As Hamilton states in Federalists 78:
"until the people have by some solemn and authoritative act [a
constitutional amendment] annulled or changed the established form, it is
binding upon themselves collectively, as well as individually; and no
presumption, or even knowledge of their sentiments, can warrant their
representatives in a departure from it, prior to such an act." [see
Federalists 78, Hamilton]
Those who pretend Congress has constitutional authority to fund and regulate
stem cell research are far removed from historical fact.
In general, the founding fathers agreed free enterprise to be the best
depository in the advancement of science, and intentionally sought to
promote the Progress of Science and useful Arts by granting a limited power
to Congress to protect the work of authors and inventors by issuing patents
and copyrights only!
Madison's Notes on the convention of 1787 reveals that Charles Pickney, on
August 18th, of the federal convention, proposed a power to be vested in
Congress "To establish seminaries for the promotion of literature and the
arts and sciences", but this proposal, as many other proposals, was rejected
by the Convention, and the only power agreed upon by the Framers and
Ratifiers relating to the advancement of science, was the limited power "To
promote the Progress of Science and useful Arts, [How?] by securing for
limited Times to Authors and Inventors the exclusive Right to their
respective Writings and Discoveries."
This prohibition against government involvement in the promotion of science
was again confirmed on February 7th 1792 by Representative John Page speaking
before the House of Representatives:
"The framers of the Constitution guarded so much against a possibility of
such partial preferences as might be given, if Congress had the right to
grant them, that, even to encourage learning and useful arts, the granting
of patents is the extent of their power. And surely nothing could be less
dangerous to the sovereignty or interest of the individual States than the
encouragement which might be given to ingenious inventors or promoters of
valuable inventions in the arts and sciences. The encouragement which the
General Government might give to the fine arts, to commerce, to
manufactures, and agriculture, might, if judiciously applied, redound to the
honor of Congress, and the splendor, magnificence, and real advantage of the
United States; but the wise framers of our Constitution saw that, if
Congress had the power of exerting what has been called a royal munificence
for these purposes, Congress might, like many royal benefactors, misplace
their munificence; might elevate sycophants, and be inattentive to men
unfriendly to the views of Government; might reward the ingenuity of the
citizens of one State, and neglect a much greater genius of another. A
citizen of a powerful State it might be said, was attended to, whilst that
of one of less weight in the Federal scale was totally neglected.
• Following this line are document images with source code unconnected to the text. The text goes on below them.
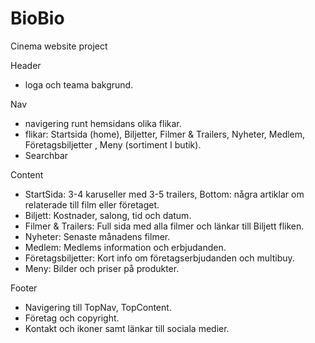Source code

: # BioBio
Cinema website project

Header
- loga och teama bakgrund.

Nav
- navigering runt hemsidans olika flikar.
- flikar: Startsida (home), Biljetter, Filmer & Trailers, Nyheter, Medlem, Företagsbiljetter , Meny (sortiment I butik).
- Searchbar
 
Content
- StartSida:  3-4 karuseller med 3-5 trailers, Bottom: några artiklar om relaterade till film eller företaget.
- Biljett: Kostnader, salong, tid och datum.
- Filmer & Trailers: Full sida med alla filmer och länkar till Biljett fliken.
- Nyheter: Senaste månadens filmer.
- Medlem: Medlems information och erbjudanden.
- Företagsbiljetter: Kort info om företagserbjudanden och multibuy.
- Meny: Bilder och priser på produkter. 

Footer
- Navigering till TopNav, TopContent.
- Företag och copyright.
- Kontakt och ikoner samt länkar till sociala medier. 

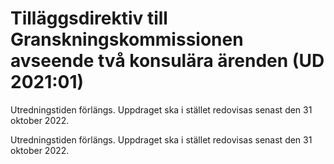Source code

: # Tilläggsdirektiv till Granskningskommissionen avseende två konsulära ärenden (UD 2021:01)

Utredningstiden förlängs. Uppdraget ska i stället redovisas senast den 31
oktober 2022.

Utredningstiden förlängs. Uppdraget ska i stället redovisas senast den 31
oktober 2022.
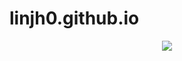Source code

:# linjh0.github.io
<div align="center"> <img src="https://github-readme-stats.vercel.app/api?username=linjh0&show_icons=true&theme=tokyonight" /> </div>
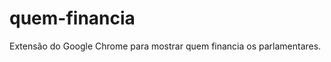 quem-financia
=============

Extensão do Google Chrome para mostrar quem financia os parlamentares. 
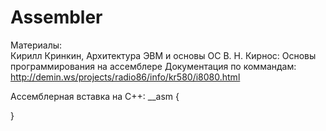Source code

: # Assembler
Материалы:   
Кирилл Кринкин, Архитектура ЭВМ и основы ОС
В. Н. Кирнос: Основы программирования на ассемблере
Документация по коммандам: http://demin.ws/projects/radio86/info/kr580/i8080.html

Ассемблерная вставка на C++:
__asm
{

}

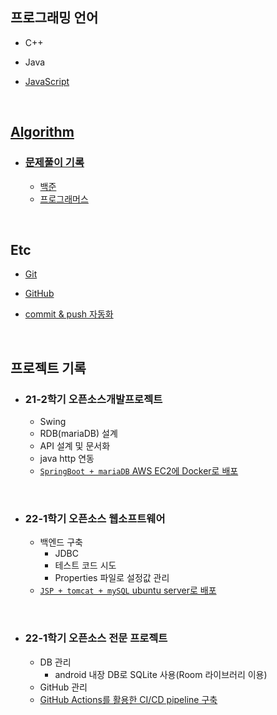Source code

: ## 프로그래밍 언어

* C++

* Java

* [JavaScript](./JavaScript)

<br>

## [Algorithm](./Algorithm)

* ### [문제풀이 기록](./Algorithm/PS_history)
  -   [백준](./Algorithm/PS_history/BOJ)
  -   [프로그래머스](./Algorithm/PS_history/Programmers)

<br>

## Etc

* [Git](./Git)

* [GitHub](./GitHub)

* [commit & push 자동화](./auto-commit)

<br>

## 프로젝트 기록

* ### 21-2학기 오픈소스개발프로젝트
  * Swing
  * RDB(mariaDB) 설계
  * API 설계 및 문서화
  * java http 연동
  * [`SpringBoot + mariaDB` AWS EC2에 Docker로  배포](./project-record/oss-dev-project.md)

<br>

* ### 22-1학기 오픈소스 웹소프트웨어
  - 백엔드 구축
    - JDBC
    - 테스트 코드 시도
    - Properties 파일로 설정값 관리
  - [`JSP + tomcat + mySQL` ubuntu server로 배포](./project-record/web-oss.md)

<br>

* ### 22-1학기 오픈소스 전문 프로젝트
  - DB 관리
    - android 내장 DB로 SQLite 사용(Room 라이브러리 이용)
  - GitHub 관리
  - [GitHub Actions를 활용한 CI/CD pipeline 구축](./project-record/oss-android.md)

<br>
It is not
sufficient, to remove these objections, to say, as some gentlemen have said,
that Congress in incapable of partiality or absurdities, and that they are
as far from committing them as my colleagues or myself. I tell them the
Constitution was formed on a supposition of human frailty, and to restrain
abuses of mistaken powers."
Annals of Congress Feb 1792 Rep Page
Unfortunately, judging from the President's decision, we have learned he is
not a friend of our constitutional limited republic, but a friend of those
who are engaging in an ongoing subjugation of our nation by supplanting a
government by the rule of man, rather than the rule of law, our constitution,
which has once again been wounded and left crippled by those who took an
oath to preserve and protect it.
Article Courtesy of:
American Constitutional Research Service
727 391-1187
P.O. Box 4474
Seminole, FL 33775
Published by permission.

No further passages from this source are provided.